Sri Lanka in England

I’ve deliberately devoted a fair portion of this column to the series in the Caribbean, because this series in England is really fairly tedious to date. This has been due to not only the unevenness of the two teams, but also just a horrid run of weather, particularly in the third test at the Rose Bowl in Southampton.

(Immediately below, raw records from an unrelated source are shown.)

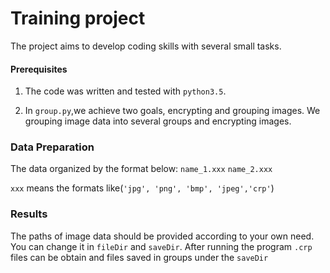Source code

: # Training project

The project aims to develop coding skills with several small tasks.

#### Prerequisites

1. The code was written and tested with `python3.5`.

2. In `group.py`,we achieve two goals, encrypting and grouping images. We grouping image data into several groups and encrypting images.

### Data Preparation

The data organized by the format below:
	`name_1.xxx`
	`name_2.xxx`

`xxx` means the formats like(`'jpg', 'png', 'bmp', 'jpeg','crp'`)

### Results

The paths of image data should be provided according to your own need. You can change it in `fileDir` and `saveDir`. After running the program `.crp`  files can be obtain and files saved in groups under the `saveDir` 

​    

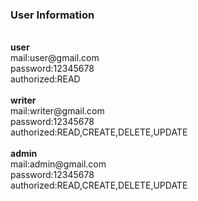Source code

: <h3>User Information</h3> <br>
<b>user</b><br>
mail:user@gmail.com <br>
password:12345678
<br>
authorized:READ
<br>
<br>
<b>writer</b><br>
mail:writer@gmail.com <br>
password:12345678
<br>
authorized:READ,CREATE,DELETE,UPDATE
<br>
<br>
<b>admin</b><br>
mail:admin@gmail.com <br>
password:12345678
<br>
authorized:READ,CREATE,DELETE,UPDATE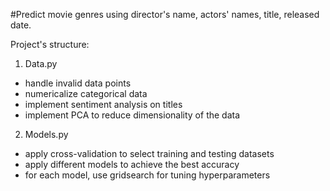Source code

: #Predict movie genres using director's name, actors' names, title, released date.

Project's structure: 

1. Data.py
- handle invalid data points
- numericalize categorical data
- implement sentiment analysis on titles
- implement PCA to reduce dimensionality of the data

2. Models.py
- apply cross-validation to select training and testing datasets
- apply different models to achieve the best accuracy
- for each model, use gridsearch for tuning hyperparameters
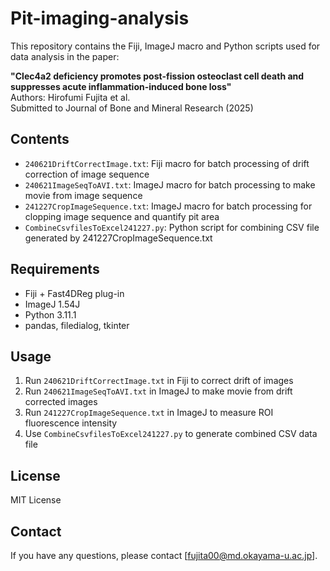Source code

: # Pit-imaging-analysis

This repository contains the Fiji, ImageJ macro and Python scripts used for data analysis in the paper:

**"Clec4a2 deficiency promotes post-fission osteoclast cell death and suppresses acute inflammation-induced bone loss"**  
Authors: Hirofumi Fujita et al.  
Submitted to Journal of Bone and Mineral Research (2025)  

## Contents
- `240621DriftCorrectImage.txt`: Fiji macro for batch processing of drift correction of image sequence
- `240621ImageSeqToAVI.txt`: ImageJ macro for batch processing to make movie from image sequence 
- `241227CropImageSequence.txt`: ImageJ macro for batch processing for clopping image sequence and quantify pit area 
- `CombineCsvfilesToExcel241227.py`: Python script for combining CSV file generated by 241227CropImageSequence.txt

## Requirements
- Fiji + Fast4DReg plug-in
- ImageJ 1.54J
- Python 3.11.1
- pandas, filedialog, tkinter

## Usage
1. Run `240621DriftCorrectImage.txt` in Fiji to correct drift of images
2. Run `240621ImageSeqToAVI.txt` in ImageJ to make movie from drift corrected images
3. Run `241227CropImageSequence.txt` in ImageJ to measure ROI fluorescence intensity
4. Use `CombineCsvfilesToExcel241227.py` to generate combined CSV data file

## License
MIT License

## Contact
If you have any questions, please contact [fujita00@md.okayama-u.ac.jp].
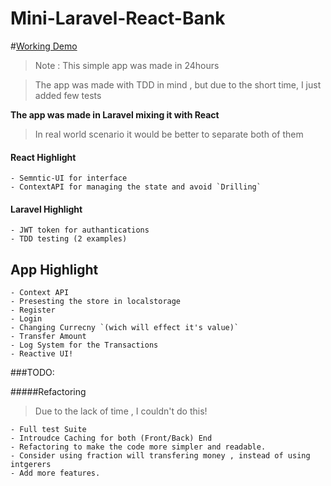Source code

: # Mini-Laravel-React-Bank

#[Working Demo](http://abanoubnassem.tk/bank/home)

>Note : This simple app was made in 24hours 

>The app was made with TDD in mind , but due to the short time, I just added few tests 



**The app was made in Laravel mixing it with React** 

>In real world scenario it would be better to separate both of them


#### React Highlight
    - Semntic-UI for interface
    - ContextAPI for managing the state and avoid `Drilling`
    

#### Laravel Highlight
    - JWT token for authantications 
    - TDD testing (2 examples)
    
    
## App Highlight
    - Context API
    - Presesting the store in localstorage
    - Register
    - Login
    - Changing Currecny `(wich will effect it's value)`
    - Transfer Amount
    - Log System for the Transactions
    - Reactive UI!
    

###TODO:


#####Refactoring 

 >Due to the lack of time , I couldn't do this!
 
    - Full test Suite
    - Introudce Caching for both (Front/Back) End
    - Refactoring to make the code more simpler and readable.
    - Consider using fraction will transfering money , instead of using intgerers
    - Add more features.
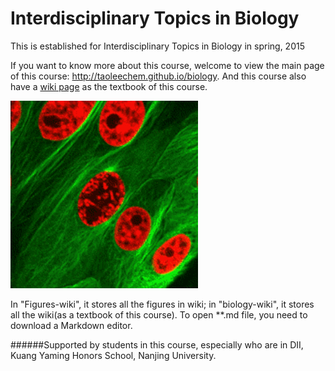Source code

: # Interdisciplinary Topics in Biology
This is established for Interdisciplinary Topics in Biology in spring, 2015

If you want to know more about this course, welcome to view the main page of this course: <http://taoleechem.github.io/biology>. And this course also have a [wiki page](https://github.com/taoleechem/biology/wiki) as the textbook of this course.

![Split](Figures-wiki/split.gif)

In "Figures-wiki", it stores all the figures in wiki; in "biology-wiki", it stores all the wiki(as a textbook of this course). To open **.md file, you need to download a Markdown editor.


######Supported by students in this course, especially who are in DII, Kuang Yaming Honors School, Nanjing University.
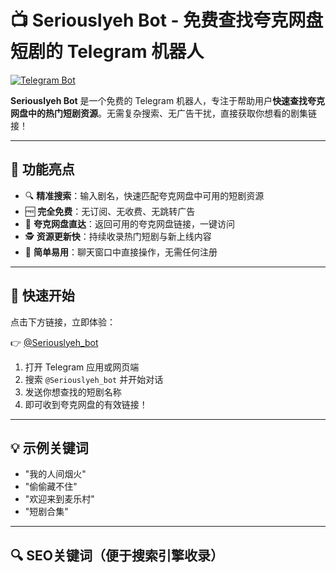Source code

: # 📺 Seriouslyeh Bot - 免费查找夸克网盘短剧的 Telegram 机器人

[![Telegram Bot](https://img.shields.io/badge/Telegram-Bot-blue?logo=telegram)](https://t.me/Seriouslyeh_bot)

**Seriouslyeh Bot** 是一个免费的 Telegram 机器人，专注于帮助用户**快速查找夸克网盘中的热门短剧资源**。无需复杂搜索、无广告干扰，直接获取你想看的剧集链接！

---

## 🚀 功能亮点

- 🔍 **精准搜索**：输入剧名，快速匹配夸克网盘中可用的短剧资源  
- 🆓 **完全免费**：无订阅、无收费、无跳转广告  
- 📁 **夸克网盘直达**：返回可用的夸克网盘链接，一键访问  
- 🕵️ **资源更新快**：持续收录热门短剧与新上线内容  
- 🤖 **简单易用**：聊天窗口中直接操作，无需任何注册

---

## 📎 快速开始

点击下方链接，立即体验：

👉 [@Seriouslyeh_bot](https://t.me/Seriouslyeh_bot)

1. 打开 Telegram 应用或网页端  
2. 搜索 `@Seriouslyeh_bot` 并开始对话  
3. 发送你想查找的短剧名称  
4. 即可收到夸克网盘的有效链接！

---

## 💡 示例关键词

- "我的人间烟火"
- "偷偷藏不住"
- "欢迎来到麦乐村"
- "短剧合集"

---

## 🔍 SEO关键词（便于搜索引擎收录）

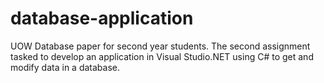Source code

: # database-application
UOW Database paper for second year students. The second assignment tasked to develop an application in Visual Studio.NET using C# to get and modify data in a database.
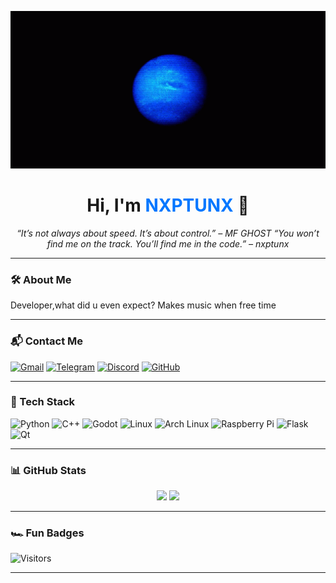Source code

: 
<p align="center">
  <img src="neptune-wave-dyln.gif" alt="NXPTUNX" width="600">
</p>

<h1 align="center">Hi, I'm <span style="color:#0077ff">NXPTUNX</span> 🏁</h1>

<p align="center">
  <em>“It’s not always about speed. It’s about control.” – MF GHOST</em>
  <em>“You won’t find me on the track. You’ll find me in the code.” – nxptunx</em>
</p>

---

### 🛠️ About Me
Developer,what did u even expect?
Makes music when free time

---

### 📬 Contact Me

[![Gmail](https://img.shields.io/badge/-anvarbilmemek@gmail.com-D14836?style=flat-square&logo=Gmail&logoColor=white)](mailto:anvarbilmemek@gmail.com)
[![Telegram](https://img.shields.io/badge/Telegram-%40nxptunx-2CA5E0?style=flat-square&logo=telegram&logoColor=white)](https://t.me/nxptunx)
[![Discord](https://img.shields.io/badge/Discord-prod__nxptunx-5865F2?style=flat-square&logo=discord&logoColor=white)]()
[![GitHub](https://img.shields.io/badge/GitHub-NXPTUNX-181717?style=flat-square&logo=github)](https://github.com/nxptunx)

---

### 🧰 Tech Stack

![Python](https://img.shields.io/badge/Python-3776AB?style=for-the-badge&logo=python&logoColor=white)
![C++](https://img.shields.io/badge/C%2B%2B-00599C?style=for-the-badge&logo=c%2B%2B&logoColor=white)
![Godot](https://img.shields.io/badge/Godot-478CBF?style=for-the-badge&logo=godot-engine&logoColor=white)
![Linux](https://img.shields.io/badge/Linux-FCC624?style=for-the-badge&logo=linux&logoColor=black)
![Arch Linux](https://img.shields.io/badge/Arch-1793D1?style=for-the-badge&logo=arch-linux&logoColor=white)
![Raspberry Pi](https://img.shields.io/badge/Raspberry%20Pi-C51A4A?style=for-the-badge&logo=raspberry-pi&logoColor=white)
![Flask](https://img.shields.io/badge/Flask-000000?style=for-the-badge&logo=flask&logoColor=white)
![Qt](https://img.shields.io/badge/Qt-41CD52?style=for-the-badge&logo=qt&logoColor=white)

---

### 📊 GitHub Stats

<p align="center">
  <img src="https://github-readme-stats.vercel.app/api?username=nxptunx&show_icons=true&theme=tokyonight" height="180">
  <img src="https://github-readme-stats.vercel.app/api/top-langs/?username=nxptunx&layout=compact&theme=tokyonight" height="180">
</p>

---

### 🏎️ Fun Badges

![Visitors](https://komarev.com/ghpvc/?username=nxptunx&style=flat-square&color=blue)


---
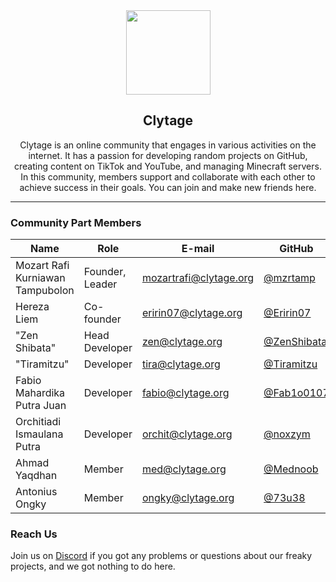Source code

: <div align="center">
    <img src="https://cdn.clytage.org/images/logo.png" width="135">
    <h2>Clytage</h2>
    <p>Clytage is an online community that engages in various activities on the internet. It has a passion for developing random projects on GitHub, creating content on TikTok and YouTube, and managing Minecraft servers. In         this community, members support and collaborate with each other to achieve success in their goals. You can join and make new friends here.</p>
</div>

<hr />

### Community Part Members
| Name                             | Role            | E-mail                 | GitHub                                       | Discord     |
|----------------------------------|-----------------|------------------------|----------------------------------------------|-------------|
| Mozart Rafi Kurniawan Tampubolon | Founder, Leader | mozartrafi@clytage.org | [@mzrtamp](https://github.com/mzrtamp)       | mozartrafi  |
| Hereza Liem                      | Co-founder      | eririn07@clytage.org   | [@Eririn07](https://github.com/Eririn07)     | eririn07    |
| "Zen Shibata"                    | Head Developer  | zen@clytage.org        | [@ZenShibata](https://github.com/ZenShibata) | senomarseno |
| "Tiramitzu"                      | Developer       | tira@clytage.org       | [@Tiramitzu](https://github.com/Tiramitzu)   | tiramitzu   |
| Fabio Mahardika Putra Juan       | Developer       | fabio@clytage.org      | [@Fab1o0107](https://github.com/Fab1o0107)   | fab1o.fx    |
| Orchitiadi Ismaulana Putra       | Developer       | orchit@clytage.org     | [@noxzym](https://github.com/noxzym)         | noxzym      |
| Ahmad Yaqdhan                    | Member          | med@clytage.org        | [@Mednoob](https://github.com/Mednoob)       | mednoob     |
| Antonius Ongky                   | Member          | ongky@clytage.org      | [@73u38](https://github.com/73u38)           | chengxiao   |

### Reach Us
<p>Join us on <a href="https://clytage.org/discord">Discord</a> if you got any problems or questions about our freaky projects, and we got nothing to do here.</p>
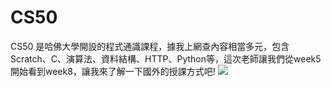 # CS50
CS50 是哈佛大學開設的程式通識課程，據我上網查內容相當多元，包含Scratch、C、演算法、資料結構、HTTP、Python等，這次老師讓我們從week5開始看到week8，讓我來了解一下國外的授課方式吧!
![](https://www.google.com/url?sa=i&source=images&cd=&ved=2ahUKEwjslqy78aXmAhXayosBHUuBAHoQjRx6BAgBEAQ&url=https%3A%2F%2Fwww.edx.org%2Fcourse%2Fcs50s-introduction-to-computer-science&psig=AOvVaw2jhYPNhGkMafJxOMK-dGiF&ust=1575888803119125)
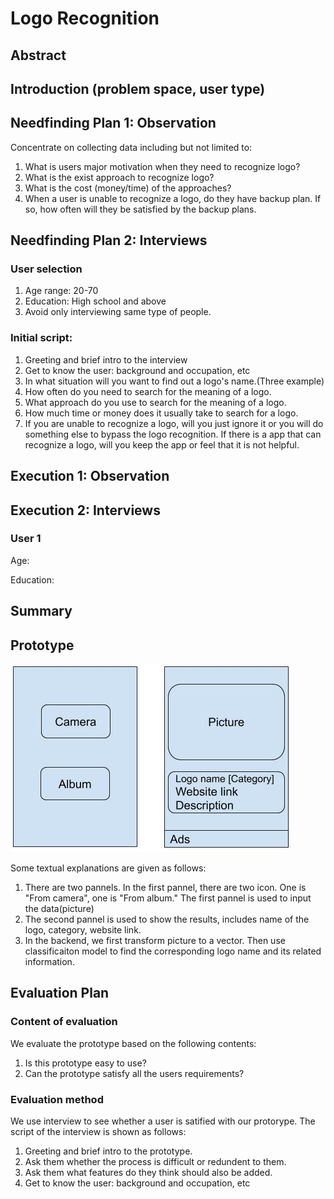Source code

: # Logo Recognition


## Abstract


## Introduction (problem space, user type)


## Needfinding Plan 1: Observation

Concentrate on collecting data including but not limited to:

1. What is users major motivation when they need to recognize logo?
2. What is the exist approach to recognize logo?
3. What is the cost (money/time) of the approaches?
4. When a user is unable to recognize a logo, do they have backup plan. If so, how often will they be satisfied by the backup plans.




## Needfinding Plan 2: Interviews

### User selection
1. Age range: 20-70
2. Education: High school and above
3. Avoid only interviewing same type of people. 


### Initial script:
1. Greeting and brief intro to the interview
2. Get to know the user: background and occupation, etc
3. In what situation will you want to find out a logo's name.(Three example)
4. How often do you need to search for the meaning of a logo.
5. What approach do you use to search for the meaning of a logo.
6. How much time or money does it usually take to search for a logo.
7. If you are unable to recognize a logo, will you just ignore it or you will do something else to bypass the logo recognition. If there is a app that can recognize a logo, will you keep the app or feel that it is not helpful.





## Execution 1: Observation





## Execution 2: Interviews


### User 1
Age:

Education:



<!--
## Needfinding Plan 3: Experiment
-->


## Summary










## Prototype

![prototype](prototype.jpg) 


Some textual explanations are given as follows:

1. There are two pannels. In the first pannel, there are two icon. One is "From camera", one is "From album." The first pannel is used to input the data(picture)
2. The second pannel is used to show the results, includes name of the logo, category, website link. 
3. In the backend, we first transform picture to a vector. Then use classificaiton model to find the corresponding logo name and its related information.





## Evaluation Plan

### Content of evaluation
We evaluate the prototype based on the following contents:

1. Is this prototype easy to use?
2. Can the prototype satisfy all the users requirements?

### Evaluation method
We use interview to see whether a user is satified with our protorype. The script of the interview is shown as follows:

1. Greeting and brief intro to the prototype.
2. Ask them whether the process is difficult or redundent to them.
3. Ask them what features do they think should also be added.
4. Get to know the user: background and occupation, etc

Weather is weather, and there’s not much more I can add there, only that it was a shame to see the Rose Bowl’s first test match soured by such abysmal conditions. However, the distance between these two teams in class is certainly worth consideration. Sri Lanka’s strong point should be it’s batting, with the likes of Dilshan (admittedly injured for this test), Sangakkara, Mahela Jayawardene and Samaraweera. But, on the whole, they’ve been really disappointing. It was heartening to see a strong 119 from Sangakkara in the final innings to save the test (as well as 87 from Samaraweera), but these feted batsmen have yet to make runs to set-up Sri Lanka to be in a winning position. Furthermore, Sri Lanka’s bowling post-Vaas, Murali and Malinga, looks poor, and as such the likes of KP (85) and Ian Bell (119) have feasted.

Kumar Sangakkara

Kumar Sangakkara

England on the other hand, look like they’re on cruise control. It’s always good to see a team that just backs themselves in. If Strauss and Cook fail, they know it’s more than likely that one of Trott, KP, Bell or Prior will fire. Similarly, if Jimmy Anderson has one of his ‘off days’, he knows that Tremlett, Broad and Swann have his back. It’s just a really solid team right now, and the thought of their series against India coming up is really mouth watering.